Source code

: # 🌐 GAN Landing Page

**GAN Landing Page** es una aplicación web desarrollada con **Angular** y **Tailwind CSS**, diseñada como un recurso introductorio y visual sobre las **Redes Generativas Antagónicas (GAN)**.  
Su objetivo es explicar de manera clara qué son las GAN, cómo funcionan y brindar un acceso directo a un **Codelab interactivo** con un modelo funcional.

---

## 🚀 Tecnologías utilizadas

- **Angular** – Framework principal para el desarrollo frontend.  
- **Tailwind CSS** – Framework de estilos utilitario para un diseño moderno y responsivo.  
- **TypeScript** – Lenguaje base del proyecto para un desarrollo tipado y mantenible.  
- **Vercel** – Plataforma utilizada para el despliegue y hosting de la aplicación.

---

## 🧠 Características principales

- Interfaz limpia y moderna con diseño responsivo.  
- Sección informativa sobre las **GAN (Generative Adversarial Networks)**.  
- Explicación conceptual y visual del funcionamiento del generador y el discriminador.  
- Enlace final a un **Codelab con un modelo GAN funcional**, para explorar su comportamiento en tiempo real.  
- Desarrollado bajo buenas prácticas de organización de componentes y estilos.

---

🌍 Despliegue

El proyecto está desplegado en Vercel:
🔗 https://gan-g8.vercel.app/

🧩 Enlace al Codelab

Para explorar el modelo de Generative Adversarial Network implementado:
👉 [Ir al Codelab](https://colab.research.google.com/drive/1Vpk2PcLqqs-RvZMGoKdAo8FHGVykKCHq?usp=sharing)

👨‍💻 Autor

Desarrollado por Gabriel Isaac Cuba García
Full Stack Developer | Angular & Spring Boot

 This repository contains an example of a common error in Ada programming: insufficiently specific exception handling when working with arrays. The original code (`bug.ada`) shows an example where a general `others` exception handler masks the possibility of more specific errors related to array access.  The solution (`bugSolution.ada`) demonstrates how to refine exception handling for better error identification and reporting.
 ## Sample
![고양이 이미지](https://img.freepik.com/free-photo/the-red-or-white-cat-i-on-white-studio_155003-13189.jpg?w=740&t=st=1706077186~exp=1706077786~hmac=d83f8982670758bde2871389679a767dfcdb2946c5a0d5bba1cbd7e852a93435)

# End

• _INSTRUCTIONS TO FOLLOW_
The material above needs to be copied out in full, exactly as given.

• _ANSWER SECTION_
Source code

: # 🌐 GAN Landing Page

**GAN Landing Page** es una aplicación web desarrollada con **Angular** y **Tailwind CSS**, diseñada como un recurso introductorio y visual sobre las **Redes Generativas Antagónicas (GAN)**.  
Su objetivo es explicar de manera clara qué son las GAN, cómo funcionan y brindar un acceso directo a un **Codelab interactivo** con un modelo funcional.

---

## 🚀 Tecnologías utilizadas

- **Angular** – Framework principal para el desarrollo frontend.  
- **Tailwind CSS** – Framework de estilos utilitario para un diseño moderno y responsivo.  
- **TypeScript** – Lenguaje base del proyecto para un desarrollo tipado y mantenible.  
- **Vercel** – Plataforma utilizada para el despliegue y hosting de la aplicación.

---

## 🧠 Características principales

- Interfaz limpia y moderna con diseño responsivo.  
- Sección informativa sobre las **GAN (Generative Adversarial Networks)**.  
- Explicación conceptual y visual del funcionamiento del generador y el discriminador.  
- Enlace final a un **Codelab con un modelo GAN funcional**, para explorar su comportamiento en tiempo real.  
- Desarrollado bajo buenas prácticas de organización de componentes y estilos.

---

🌍 Despliegue

El proyecto está desplegado en Vercel:
🔗 https://gan-g8.vercel.app/

🧩 Enlace al Codelab

Para explorar el modelo de Generative Adversarial Network implementado:
👉 [Ir al Codelab](https://colab.research.google.com/drive/1Vpk2PcLqqs-RvZMGoKdAo8FHGVykKCHq?usp=sharing)

👨‍💻 Autor

Desarrollado por Gabriel Isaac Cuba García
Full Stack Developer | Angular & Spring Boot

 This repository contains an example of a common error in Ada programming: insufficiently specific exception handling when working with arrays. The original code (`bug.ada`) shows an example where a general `others` exception handler masks the possibility of more specific errors related to array access.  The solution (`bugSolution.ada`) demonstrates how to refine exception handling for better error identification and reporting.
 ## Sample
![고양이 이미지](https://img.freepik.com/free-photo/the-red-or-white-cat-i-on-white-studio_155003-13189.jpg?w=740&t=st=1706077186~exp=1706077786~hmac=d83f8982670758bde2871389679a767dfcdb2946c5a0d5bba1cbd7e852a93435)

# End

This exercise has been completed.